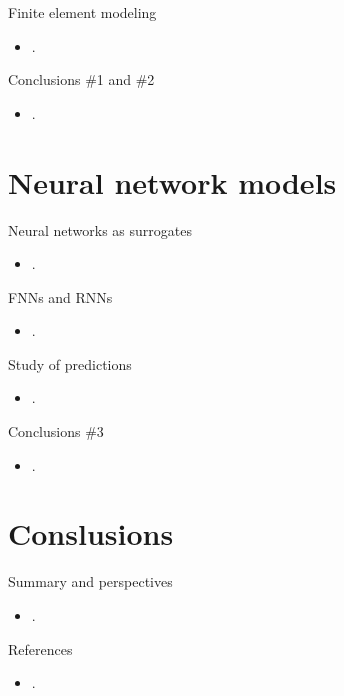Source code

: \documentclass[aspectratio=169,11pt]{beamer}
\begin{document}
\begin{frame}{Finite element modeling}
\begin{itemize}
	\item .
\end{itemize}
\end{frame}

\begin{frame}{Conclusions \#1 and \#2}
\begin{itemize}
	\item .
\end{itemize}
\end{frame}

\section{Neural network models}
\begin{frame}{Neural networks as surrogates}
\begin{itemize}
	\item .
\end{itemize}
\end{frame}

\begin{frame}{FNNs and RNNs}
\begin{itemize}
	\item .
\end{itemize}
\end{frame}

\begin{frame}{Study of predictions}
\begin{itemize}
	\item .
\end{itemize}
\end{frame}

\begin{frame}{Conclusions \#3}
\begin{itemize}
	\item .
\end{itemize}
\end{frame}

\section{Conslusions}
\begin{frame}{Summary and perspectives}
\begin{itemize}
	\item .
\end{itemize}
\end{frame}

\begin{frame}{References}
\begin{itemize}
	\item .
\end{itemize}
\end{frame}
\end{document}
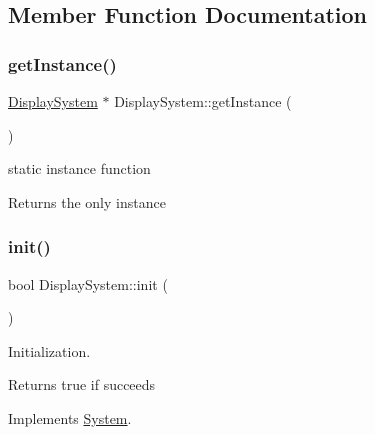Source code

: \subsection{Member Function Documentation}
\mbox{\label{class_display_system_a0c534969353819f8f0e2fafe212734bc}} 
\subsubsection{\texorpdfstring{get\+Instance()}{getInstance()}}
{\footnotesize\ttfamily \mbox{\hyperlink{class_display_system}{Display\+System}} $\ast$ Display\+System\+::get\+Instance (\begin{DoxyParamCaption}{ }\end{DoxyParamCaption})\hspace{0.3cm}{\ttfamily [static]}}



static instance function 

\begin{DoxyReturn}{Returns}
the only instance 
\end{DoxyReturn}
\mbox{\label{class_display_system_ad1da18a99d8d2dd15ecbd1f355f306f5}} 
\subsubsection{\texorpdfstring{init()}{init()}}
{\footnotesize\ttfamily bool Display\+System\+::init (\begin{DoxyParamCaption}{ }\end{DoxyParamCaption})\hspace{0.3cm}{\ttfamily [virtual]}}



Initialization. 

\begin{DoxyReturn}{Returns}
true if succeeds 
\end{DoxyReturn}


Implements \mbox{\hyperlink{class_system_acf69544628d6c807ebd7dc03118711f0}{System}}.

\mbox{\label{class_display_system_a648e9597c6a629a2aab5f8ba7c3d28e8}}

________________________

Based on the entries above, please state how many lines include "Conclusions", leaving out everything else.

2